Baca berita dengan sedikit iklan, klik di sini
Judul: Di Bawah Bendera Merah
Penulis: Mo Yan
Penerjemah: Fahmy Yamani
Penerbit: PT Serambi Ilmu Semesta
Cetakan: I, Juli 2013
Tebal: 114 halaman
DI tangan Mo Yan, novelis asal Cina pemenang Nobel Sastra 2012, truk rongsokan dapat menjadi gagasan hidup lantaran impresi-impresi prosaiknya. Dalam novel bertajuk Di Bawah Bendera Merah, Gaz 51 (truk militer buatan Soviet) bukan sekadar ornamen, melainkan juga tiang pengisahan. Dari awal hingga akhir, setiap cabang dan ranting cerita tak bisa lepas dari riwayat kendaraan militer yang telah berjasa bagi Cina itu—terutama dalam urusan pengiriman logistik semasa perang melawan agresi Amerika Serikat (1950).

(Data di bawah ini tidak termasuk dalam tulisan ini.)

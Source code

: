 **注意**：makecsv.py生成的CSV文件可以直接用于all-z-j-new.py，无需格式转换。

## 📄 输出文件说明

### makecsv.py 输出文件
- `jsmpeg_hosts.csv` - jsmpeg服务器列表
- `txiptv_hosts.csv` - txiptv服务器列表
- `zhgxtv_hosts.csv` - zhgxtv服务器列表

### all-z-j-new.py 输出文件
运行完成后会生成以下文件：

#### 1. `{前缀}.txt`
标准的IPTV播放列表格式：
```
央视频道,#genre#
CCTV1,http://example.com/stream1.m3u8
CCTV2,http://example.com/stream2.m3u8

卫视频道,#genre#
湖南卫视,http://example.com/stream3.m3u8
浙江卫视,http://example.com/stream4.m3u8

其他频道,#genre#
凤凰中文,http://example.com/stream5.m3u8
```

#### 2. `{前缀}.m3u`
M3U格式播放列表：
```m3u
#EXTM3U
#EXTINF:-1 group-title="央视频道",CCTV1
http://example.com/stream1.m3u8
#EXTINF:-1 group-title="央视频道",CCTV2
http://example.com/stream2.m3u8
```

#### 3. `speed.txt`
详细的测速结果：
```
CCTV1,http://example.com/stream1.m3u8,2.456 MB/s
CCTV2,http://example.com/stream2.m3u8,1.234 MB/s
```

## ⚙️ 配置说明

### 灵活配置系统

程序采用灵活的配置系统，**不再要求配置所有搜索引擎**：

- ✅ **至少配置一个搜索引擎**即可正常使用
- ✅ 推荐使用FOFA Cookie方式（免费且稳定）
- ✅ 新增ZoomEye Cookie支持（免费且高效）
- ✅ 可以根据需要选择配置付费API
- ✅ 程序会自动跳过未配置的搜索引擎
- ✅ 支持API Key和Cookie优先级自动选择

Novel yang dicetuskan sebagai memoar ini dibuka dengan kisah ketakmujuran Mo Yan pada masa sekolah dasar di Gaomi, Provinsi Shandong. Ia dikeluarkan dari sekolah setelah ketahuan mengejek seorang guru yang bermulut besar, hingga kawan-kawannya menggelari guru itu Liu Mulut Besar. Padahal Mo Yan sekadar membandingkan ukuran mulutnya—yang juga besar—dengan mulut guru itu. Ia sedang menakar buruk muka sendiri, meski dalih itu tak pernah diungkapkan. Mo Yan terobsesi menyetir Gaz 51, yang saban hari mengepulkan debu jalan desanya. Pemiliknya adalah ayah Lu Wenli, perempuan paling cantik di kelasnya. Bagi Mo Yan, Gaz 51 tangguh dan berkuasa. Truk itu bebas melindas ayam dan membuat anjing-anjing kudisan berhamburan masuk selokan. Tak ada yang berani memprotes, apalagi menagih ganti rugi karena ayah Lu Wenli bekas sopir Tentara Pembebasan Rakyat yang dikaryakan di wilayah pertanian negara.
Sejarah menggiring Mo Yan pada peruntungan yang lebih cemerlang. Bermula dari tugas menulis surat dari komandan, keterampilan menulisnya terasah, hingga pada 1981 cerita pendek pertamanya, Malam Musim Semi Berhujan, tersiar di majalah lokal. Tak lama berselang, novelnya, Red Sorghum (1986), beroleh apresiasi luas, bahkan difilmkan oleh sutradara kondang Zhang Yimou.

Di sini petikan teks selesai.